23 aprile 2024
Aggiornato 00:00
Il sottosegretario si attarda a dare il parere del governo, salta la seduta

Alla Camera è scontro sulle carceri

Maria Elisabetta Casellati è invitata più volte a sveltire il suo intervento dal presidente Lupi. Ma il voto sulle mozioni è rinviato e sul problema prigioni Montecitorio dimostra di no

ROMA - Dalle 11 alle 11.30 circa la scena cui si assiste è quella del sottosegretario che faticosamente e in maniera un po' impacciata cerca di spiegare ai firmatari che per l'esecutivo vanno cancellate le premesse di tutte le mozioni, tranne quella di Costa (Pdl), e che l'Aula può esprimersi solo sui dispositivi che fissano gli impegni del governo per affrontare l'emergenza carceri. Impegni sui quali il parere è favorevole solo «nei limiti delle disponibilità finanziarie». La diretta televisiva delle 13 per il dibattito sulla Libia incombe e la difficoltà e la flemma di Casellati sono così evidenti che il vicepresidente dell'Assemblea Maurizio Lupi la interrompe una decina di volte per sollecitarla a sintetizzare ed accelerare l'illustrazione della posizione del governo.

SULLE CARCERI MARIA ELISABETTA ALBERTI CASELLATI NON HA FRETTA - Salta così in Aula alla Camera il voto sulle mozioni sulla situazione delle carceri: l'opposizione punta il dito contro il sottosegretario alla Giustizia Maria Elisabetta Alberti Casellati che, chiamata a dare i pareri sui sette testi presentati, impiega circa mezz'ora a spiegare la posizione del governo.

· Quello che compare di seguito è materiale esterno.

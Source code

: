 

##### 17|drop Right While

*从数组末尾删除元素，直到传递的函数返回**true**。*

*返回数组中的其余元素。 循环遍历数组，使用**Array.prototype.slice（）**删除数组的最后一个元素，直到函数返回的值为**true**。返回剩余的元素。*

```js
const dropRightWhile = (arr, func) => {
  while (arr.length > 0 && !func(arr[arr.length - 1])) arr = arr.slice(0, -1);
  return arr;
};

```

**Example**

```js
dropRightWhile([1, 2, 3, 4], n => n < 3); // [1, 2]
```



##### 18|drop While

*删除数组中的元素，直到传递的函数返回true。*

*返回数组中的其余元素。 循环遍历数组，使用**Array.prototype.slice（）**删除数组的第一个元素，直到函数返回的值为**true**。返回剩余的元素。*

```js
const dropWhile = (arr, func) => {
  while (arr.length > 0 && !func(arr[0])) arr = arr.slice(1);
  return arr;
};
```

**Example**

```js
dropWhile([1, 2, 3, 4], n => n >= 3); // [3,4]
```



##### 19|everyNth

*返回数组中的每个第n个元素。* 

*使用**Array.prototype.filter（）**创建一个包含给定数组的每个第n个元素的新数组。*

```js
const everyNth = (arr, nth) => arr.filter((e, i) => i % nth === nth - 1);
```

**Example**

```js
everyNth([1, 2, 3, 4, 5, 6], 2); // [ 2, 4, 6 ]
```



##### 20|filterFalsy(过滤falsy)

L’OPPOSIZIONE: IL SOTTOSEGRETARIO NON SI E' NEMMENO LETTO LE MOZIONI - Saltano i nervi all'opposizione che chiede un rinvio del dibattito sulle carceri. Il primo a intervenire è il deputato Udc Roberto Rao, firmatario di una delle mozioni: «E' strano che i pareri del governo siano limitati a un solo ministero, cioè si dice che 'il parere è favorevole se Tremonti ci dà i soldi'.
Visto l'andamento dei lavori non vorrei fosse dedicato più tempo all'esplicazione dei pareri che all'intero dibattito».

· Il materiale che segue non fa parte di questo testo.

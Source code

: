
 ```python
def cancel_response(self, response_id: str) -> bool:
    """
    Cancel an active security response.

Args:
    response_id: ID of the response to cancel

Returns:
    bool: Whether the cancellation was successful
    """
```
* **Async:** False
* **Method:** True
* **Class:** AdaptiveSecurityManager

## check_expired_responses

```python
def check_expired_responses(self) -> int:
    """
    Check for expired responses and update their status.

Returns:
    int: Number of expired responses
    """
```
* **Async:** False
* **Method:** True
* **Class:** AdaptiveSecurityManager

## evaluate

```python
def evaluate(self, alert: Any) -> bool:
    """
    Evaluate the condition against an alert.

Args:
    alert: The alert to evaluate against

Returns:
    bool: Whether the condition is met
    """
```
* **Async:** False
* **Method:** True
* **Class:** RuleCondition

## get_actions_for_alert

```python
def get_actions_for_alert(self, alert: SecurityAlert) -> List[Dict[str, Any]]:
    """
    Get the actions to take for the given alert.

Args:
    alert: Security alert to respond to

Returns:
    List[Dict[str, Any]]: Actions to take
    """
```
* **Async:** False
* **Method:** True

RITA BERNARDINI (RADICALE): I SUICIDI IN CARCERE COSI’ POSSONO CONTINUARE - Interviene poi il democratico Erminio Quartiani, quindi la radicale Rita Bernardini: «E' indecoroso che questo dibattito venga ristretto per la diretta televisiva. O il tema delle carceri è sentito dal governo o lo dica con chiarezza si vuole far marcire e suicidare le persone nelle carceri italiane. Casellati è venuta qui e non si è nemmeno letta le mozioni. E' una cosa vergognosa».

LUIGI VITALI (PDL): L’ARGOMENTO E’ TROPPO IMPORTANTE, RINVIAMO LA SEDUTA - Per il rinvio del dibattito anche il deputato del Pdl Luigi Vitali: «L'argomento è particolarmente importante e sensibile. Forse è opportuno rinviarlo ad altra seduta». Dopo una breve sospensione della seduta così viene deciso: «Secondo le intese intercorse tra tutti i gruppi - comunica Lupi - il seguito dell'esame sulle mozioni sulle carceri è rinviato ad altra seduta».